Work request:
Look below for the line containing "hold\_exits = pd.DataFrame.vbt.signals.empty\_like(sl\_exits)". Output it and each remaining line of the entries exactly, and nothing else.

Records excerpted from a collection

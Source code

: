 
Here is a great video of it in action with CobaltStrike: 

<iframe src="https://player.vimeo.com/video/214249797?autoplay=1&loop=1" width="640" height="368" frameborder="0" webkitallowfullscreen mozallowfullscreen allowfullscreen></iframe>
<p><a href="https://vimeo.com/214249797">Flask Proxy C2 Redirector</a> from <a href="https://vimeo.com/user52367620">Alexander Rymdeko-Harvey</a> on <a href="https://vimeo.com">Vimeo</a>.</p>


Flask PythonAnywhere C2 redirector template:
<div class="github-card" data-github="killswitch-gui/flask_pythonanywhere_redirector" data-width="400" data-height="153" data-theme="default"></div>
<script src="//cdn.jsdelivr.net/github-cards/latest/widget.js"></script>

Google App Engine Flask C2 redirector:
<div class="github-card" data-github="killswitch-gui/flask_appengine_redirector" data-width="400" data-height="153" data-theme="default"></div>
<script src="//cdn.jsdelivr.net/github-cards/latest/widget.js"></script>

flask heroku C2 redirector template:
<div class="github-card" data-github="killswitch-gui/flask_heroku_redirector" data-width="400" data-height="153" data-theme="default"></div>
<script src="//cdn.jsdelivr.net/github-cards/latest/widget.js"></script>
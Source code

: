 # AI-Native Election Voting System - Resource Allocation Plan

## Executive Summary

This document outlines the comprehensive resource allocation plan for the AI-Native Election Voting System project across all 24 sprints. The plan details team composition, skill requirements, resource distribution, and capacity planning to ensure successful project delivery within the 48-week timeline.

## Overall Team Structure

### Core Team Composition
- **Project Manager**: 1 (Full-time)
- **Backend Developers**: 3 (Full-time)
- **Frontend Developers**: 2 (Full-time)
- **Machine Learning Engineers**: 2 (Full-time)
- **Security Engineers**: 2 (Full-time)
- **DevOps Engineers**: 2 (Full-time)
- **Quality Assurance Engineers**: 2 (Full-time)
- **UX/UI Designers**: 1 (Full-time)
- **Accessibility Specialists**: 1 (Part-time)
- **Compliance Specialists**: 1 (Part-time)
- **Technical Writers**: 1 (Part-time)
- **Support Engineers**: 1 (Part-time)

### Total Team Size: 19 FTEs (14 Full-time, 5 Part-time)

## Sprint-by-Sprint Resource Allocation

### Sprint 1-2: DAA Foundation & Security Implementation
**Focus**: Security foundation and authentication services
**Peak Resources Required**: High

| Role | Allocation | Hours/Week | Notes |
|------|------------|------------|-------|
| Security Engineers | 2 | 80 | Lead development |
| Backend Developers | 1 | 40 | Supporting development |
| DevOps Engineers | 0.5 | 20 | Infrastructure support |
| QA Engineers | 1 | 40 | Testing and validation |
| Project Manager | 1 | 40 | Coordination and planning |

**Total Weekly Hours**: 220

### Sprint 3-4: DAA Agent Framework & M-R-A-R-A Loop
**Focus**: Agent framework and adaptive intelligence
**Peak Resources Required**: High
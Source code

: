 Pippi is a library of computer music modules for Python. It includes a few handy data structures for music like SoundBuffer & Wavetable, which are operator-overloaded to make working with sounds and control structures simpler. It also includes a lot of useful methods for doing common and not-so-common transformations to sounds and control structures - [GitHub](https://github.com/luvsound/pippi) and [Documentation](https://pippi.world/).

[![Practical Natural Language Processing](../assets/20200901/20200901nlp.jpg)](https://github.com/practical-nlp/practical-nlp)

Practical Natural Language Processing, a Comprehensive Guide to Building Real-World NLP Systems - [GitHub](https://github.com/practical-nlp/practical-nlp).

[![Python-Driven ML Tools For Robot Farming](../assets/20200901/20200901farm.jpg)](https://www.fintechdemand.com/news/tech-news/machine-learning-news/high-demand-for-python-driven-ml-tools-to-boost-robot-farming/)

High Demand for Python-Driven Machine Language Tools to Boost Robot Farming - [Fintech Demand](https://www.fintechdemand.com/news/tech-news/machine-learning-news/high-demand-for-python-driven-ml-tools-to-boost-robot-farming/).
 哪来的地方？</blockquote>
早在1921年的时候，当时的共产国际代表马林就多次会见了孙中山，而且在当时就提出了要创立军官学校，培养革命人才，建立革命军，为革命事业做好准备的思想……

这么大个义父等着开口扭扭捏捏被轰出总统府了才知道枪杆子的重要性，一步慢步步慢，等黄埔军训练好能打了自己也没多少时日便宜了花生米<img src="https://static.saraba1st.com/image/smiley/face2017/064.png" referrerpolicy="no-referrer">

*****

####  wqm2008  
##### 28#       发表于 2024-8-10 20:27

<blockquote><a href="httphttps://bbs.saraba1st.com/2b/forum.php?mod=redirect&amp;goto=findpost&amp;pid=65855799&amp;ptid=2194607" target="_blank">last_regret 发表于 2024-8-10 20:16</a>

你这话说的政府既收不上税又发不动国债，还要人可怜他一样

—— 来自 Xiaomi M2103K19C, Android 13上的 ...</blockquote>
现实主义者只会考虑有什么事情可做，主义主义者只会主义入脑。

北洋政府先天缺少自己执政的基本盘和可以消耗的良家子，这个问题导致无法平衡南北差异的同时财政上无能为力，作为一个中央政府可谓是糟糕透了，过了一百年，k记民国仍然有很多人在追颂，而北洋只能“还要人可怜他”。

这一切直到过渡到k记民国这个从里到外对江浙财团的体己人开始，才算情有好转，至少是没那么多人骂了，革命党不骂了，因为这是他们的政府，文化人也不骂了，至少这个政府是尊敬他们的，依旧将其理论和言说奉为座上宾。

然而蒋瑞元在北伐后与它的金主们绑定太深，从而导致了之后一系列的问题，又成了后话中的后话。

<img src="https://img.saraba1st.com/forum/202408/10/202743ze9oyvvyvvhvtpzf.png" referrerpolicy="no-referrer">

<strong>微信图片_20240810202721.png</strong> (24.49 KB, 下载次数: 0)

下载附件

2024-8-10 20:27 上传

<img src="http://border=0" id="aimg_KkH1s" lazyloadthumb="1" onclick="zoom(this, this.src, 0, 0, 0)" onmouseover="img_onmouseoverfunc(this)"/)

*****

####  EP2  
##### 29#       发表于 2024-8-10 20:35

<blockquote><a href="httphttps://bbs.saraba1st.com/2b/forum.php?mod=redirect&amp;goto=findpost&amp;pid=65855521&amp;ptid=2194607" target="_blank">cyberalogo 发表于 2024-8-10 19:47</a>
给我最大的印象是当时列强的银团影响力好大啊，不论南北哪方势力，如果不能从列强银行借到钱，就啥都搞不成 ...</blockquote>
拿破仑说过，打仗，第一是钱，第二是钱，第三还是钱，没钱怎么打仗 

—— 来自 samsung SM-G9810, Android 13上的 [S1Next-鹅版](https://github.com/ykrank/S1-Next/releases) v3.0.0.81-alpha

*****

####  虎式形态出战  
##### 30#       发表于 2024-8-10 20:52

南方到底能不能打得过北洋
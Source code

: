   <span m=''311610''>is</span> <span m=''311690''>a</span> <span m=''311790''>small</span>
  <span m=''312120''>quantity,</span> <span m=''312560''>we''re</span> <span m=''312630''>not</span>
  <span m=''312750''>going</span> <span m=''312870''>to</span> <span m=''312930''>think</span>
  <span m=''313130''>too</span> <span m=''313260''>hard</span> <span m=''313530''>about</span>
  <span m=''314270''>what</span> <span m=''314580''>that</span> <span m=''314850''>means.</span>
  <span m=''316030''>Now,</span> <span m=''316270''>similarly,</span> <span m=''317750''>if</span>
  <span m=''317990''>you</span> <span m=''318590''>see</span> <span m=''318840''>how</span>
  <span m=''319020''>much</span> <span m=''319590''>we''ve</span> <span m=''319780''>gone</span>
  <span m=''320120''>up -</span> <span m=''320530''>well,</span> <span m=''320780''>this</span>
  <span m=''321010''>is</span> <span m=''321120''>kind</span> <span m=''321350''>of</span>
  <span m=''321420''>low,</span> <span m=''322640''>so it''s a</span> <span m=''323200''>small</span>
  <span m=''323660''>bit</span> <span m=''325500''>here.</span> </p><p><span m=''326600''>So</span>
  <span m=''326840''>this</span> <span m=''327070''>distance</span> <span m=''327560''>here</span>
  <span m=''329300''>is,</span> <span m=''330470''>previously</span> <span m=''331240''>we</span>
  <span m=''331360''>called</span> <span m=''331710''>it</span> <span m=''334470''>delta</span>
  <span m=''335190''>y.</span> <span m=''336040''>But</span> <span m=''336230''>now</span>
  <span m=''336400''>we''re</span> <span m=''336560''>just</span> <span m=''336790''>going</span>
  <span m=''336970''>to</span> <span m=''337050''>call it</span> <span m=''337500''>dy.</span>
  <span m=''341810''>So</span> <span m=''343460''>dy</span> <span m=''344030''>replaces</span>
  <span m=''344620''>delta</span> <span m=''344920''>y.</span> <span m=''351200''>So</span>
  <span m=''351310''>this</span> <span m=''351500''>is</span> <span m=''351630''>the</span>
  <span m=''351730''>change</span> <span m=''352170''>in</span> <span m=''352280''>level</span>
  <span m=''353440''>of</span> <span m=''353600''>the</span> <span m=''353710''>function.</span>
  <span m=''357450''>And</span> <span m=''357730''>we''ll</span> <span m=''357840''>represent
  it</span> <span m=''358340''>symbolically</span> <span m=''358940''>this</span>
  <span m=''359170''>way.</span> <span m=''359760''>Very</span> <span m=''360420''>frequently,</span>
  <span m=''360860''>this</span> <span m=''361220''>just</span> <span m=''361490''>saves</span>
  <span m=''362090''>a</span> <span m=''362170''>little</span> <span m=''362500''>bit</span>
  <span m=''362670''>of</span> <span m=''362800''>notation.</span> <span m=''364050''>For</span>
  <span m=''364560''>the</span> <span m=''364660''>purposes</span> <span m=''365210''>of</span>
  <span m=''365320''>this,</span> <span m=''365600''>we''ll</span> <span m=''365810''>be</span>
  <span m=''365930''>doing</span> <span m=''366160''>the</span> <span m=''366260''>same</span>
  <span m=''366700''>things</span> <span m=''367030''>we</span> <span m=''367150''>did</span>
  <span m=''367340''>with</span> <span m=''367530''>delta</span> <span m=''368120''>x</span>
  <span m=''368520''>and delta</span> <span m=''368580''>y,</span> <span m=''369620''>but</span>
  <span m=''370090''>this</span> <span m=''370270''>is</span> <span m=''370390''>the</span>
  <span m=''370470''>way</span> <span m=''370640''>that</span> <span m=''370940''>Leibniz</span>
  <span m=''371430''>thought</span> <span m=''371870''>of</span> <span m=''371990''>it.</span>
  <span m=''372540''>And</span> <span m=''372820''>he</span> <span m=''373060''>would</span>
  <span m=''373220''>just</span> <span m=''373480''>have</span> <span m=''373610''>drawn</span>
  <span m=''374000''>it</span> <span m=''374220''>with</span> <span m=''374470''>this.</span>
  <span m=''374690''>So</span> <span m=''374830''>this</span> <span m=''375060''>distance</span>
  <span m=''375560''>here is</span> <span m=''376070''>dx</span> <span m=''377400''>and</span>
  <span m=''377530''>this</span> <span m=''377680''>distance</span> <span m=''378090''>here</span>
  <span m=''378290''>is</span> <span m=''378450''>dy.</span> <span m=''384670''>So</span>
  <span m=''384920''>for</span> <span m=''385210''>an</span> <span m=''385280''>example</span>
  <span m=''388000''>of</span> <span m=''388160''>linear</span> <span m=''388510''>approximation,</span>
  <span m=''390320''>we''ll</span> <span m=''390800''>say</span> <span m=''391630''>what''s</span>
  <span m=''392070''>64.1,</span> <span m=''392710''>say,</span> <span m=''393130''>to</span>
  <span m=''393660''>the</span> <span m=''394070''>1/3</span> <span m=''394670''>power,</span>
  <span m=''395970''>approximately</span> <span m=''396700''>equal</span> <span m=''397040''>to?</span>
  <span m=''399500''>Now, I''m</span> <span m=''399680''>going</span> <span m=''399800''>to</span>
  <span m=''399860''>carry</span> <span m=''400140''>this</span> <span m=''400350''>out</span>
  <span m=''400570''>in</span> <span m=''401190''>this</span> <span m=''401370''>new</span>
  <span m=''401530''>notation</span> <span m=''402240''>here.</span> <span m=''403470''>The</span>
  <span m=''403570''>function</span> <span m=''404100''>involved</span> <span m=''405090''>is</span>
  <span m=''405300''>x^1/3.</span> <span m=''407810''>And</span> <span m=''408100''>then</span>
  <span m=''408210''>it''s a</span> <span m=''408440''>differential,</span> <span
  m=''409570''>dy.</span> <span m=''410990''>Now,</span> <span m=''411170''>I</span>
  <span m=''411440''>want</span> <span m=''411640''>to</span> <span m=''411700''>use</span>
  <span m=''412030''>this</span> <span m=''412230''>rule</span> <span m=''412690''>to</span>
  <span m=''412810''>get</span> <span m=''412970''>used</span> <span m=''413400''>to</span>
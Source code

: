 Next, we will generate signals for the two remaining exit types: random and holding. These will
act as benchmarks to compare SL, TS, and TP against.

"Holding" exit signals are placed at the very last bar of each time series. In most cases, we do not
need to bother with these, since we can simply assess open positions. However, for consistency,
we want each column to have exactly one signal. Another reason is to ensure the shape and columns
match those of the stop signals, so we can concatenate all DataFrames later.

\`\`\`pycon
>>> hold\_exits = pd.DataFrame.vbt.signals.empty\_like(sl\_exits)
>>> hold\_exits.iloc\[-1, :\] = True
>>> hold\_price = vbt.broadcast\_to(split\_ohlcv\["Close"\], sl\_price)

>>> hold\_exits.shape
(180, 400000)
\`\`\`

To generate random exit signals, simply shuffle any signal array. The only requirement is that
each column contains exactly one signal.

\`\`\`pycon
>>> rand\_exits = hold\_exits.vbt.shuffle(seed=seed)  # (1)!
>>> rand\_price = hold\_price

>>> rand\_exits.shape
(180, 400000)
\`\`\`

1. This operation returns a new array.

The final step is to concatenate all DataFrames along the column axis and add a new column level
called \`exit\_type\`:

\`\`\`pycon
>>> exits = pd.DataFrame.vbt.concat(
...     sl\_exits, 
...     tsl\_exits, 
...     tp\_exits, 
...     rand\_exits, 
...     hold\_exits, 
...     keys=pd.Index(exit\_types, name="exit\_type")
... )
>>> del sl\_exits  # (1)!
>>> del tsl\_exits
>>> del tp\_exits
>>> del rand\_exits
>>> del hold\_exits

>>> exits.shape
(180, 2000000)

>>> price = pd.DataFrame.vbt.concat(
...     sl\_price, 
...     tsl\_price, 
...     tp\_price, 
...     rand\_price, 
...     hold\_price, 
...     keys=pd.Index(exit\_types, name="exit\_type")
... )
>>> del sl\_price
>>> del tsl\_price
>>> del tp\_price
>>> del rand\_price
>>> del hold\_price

Solution for this exercise:
>>> hold\_exits = pd.DataFrame.vbt.signals.empty\_like(sl\_exits)
>>> hold\_exits.iloc\[-1, :\] = True
>>> hold\_price = vbt.broadcast\_to(split\_ohlcv\["Close"\], sl\_price)

>>> hold\_exits.shape
(180, 400000)
\`\`\`

To generate random exit signals, simply shuffle any signal array. The only requirement is that
each column contains exactly one signal.

\`\`\`pycon
>>> rand\_exits = hold\_exits.vbt.shuffle(seed=seed)  # (1)!
>>> rand\_price = hold\_price

>>> rand\_exits.shape
(180, 400000)
\`\`\`

1. This operation returns a new array.

The final step is to concatenate all DataFrames along the column axis and add a new column level
called \`exit\_type\`:

\`\`\`pycon
>>> exits = pd.DataFrame.vbt.concat(
...     sl\_exits, 
...     tsl\_exits, 
...     tp\_exits, 
...     rand\_exits, 
...     hold\_exits, 
...     keys=pd.Index(exit\_types, name="exit\_type")
... )
>>> del sl\_exits  # (1)!
>>> del tsl\_exits
>>> del tp\_exits
>>> del rand\_exits
>>> del hold\_exits

>>> exits.shape
(180, 2000000)

>>> price = pd.DataFrame.vbt.concat(
...     sl\_price, 
...     tsl\_price, 
...     tp\_price, 
...     rand\_price, 
...     hold\_price, 
...     keys=pd.Index(exit\_types, name="exit\_type")
... )
>>> del sl\_price
>>> del tsl\_price
>>> del tp\_price
>>> del rand\_price
>>> del hold\_price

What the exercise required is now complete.